--- SOURCE INFORMATION ---

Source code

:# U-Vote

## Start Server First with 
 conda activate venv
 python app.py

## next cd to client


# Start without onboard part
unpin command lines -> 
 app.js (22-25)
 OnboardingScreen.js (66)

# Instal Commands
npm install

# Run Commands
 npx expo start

---

THE TASK → Keeping each word as it stands, transcribe every entry.

SOLUTION TO THE EXERCISE →
Source code

:# U-Vote

## Start Server First with 
 conda activate venv
 python app.py

## next cd to client


# Start without onboard part
unpin command lines -> 
 app.js (22-25)
 OnboardingScreen.js (66)

# Instal Commands
npm install

# Run Commands
 npx expo start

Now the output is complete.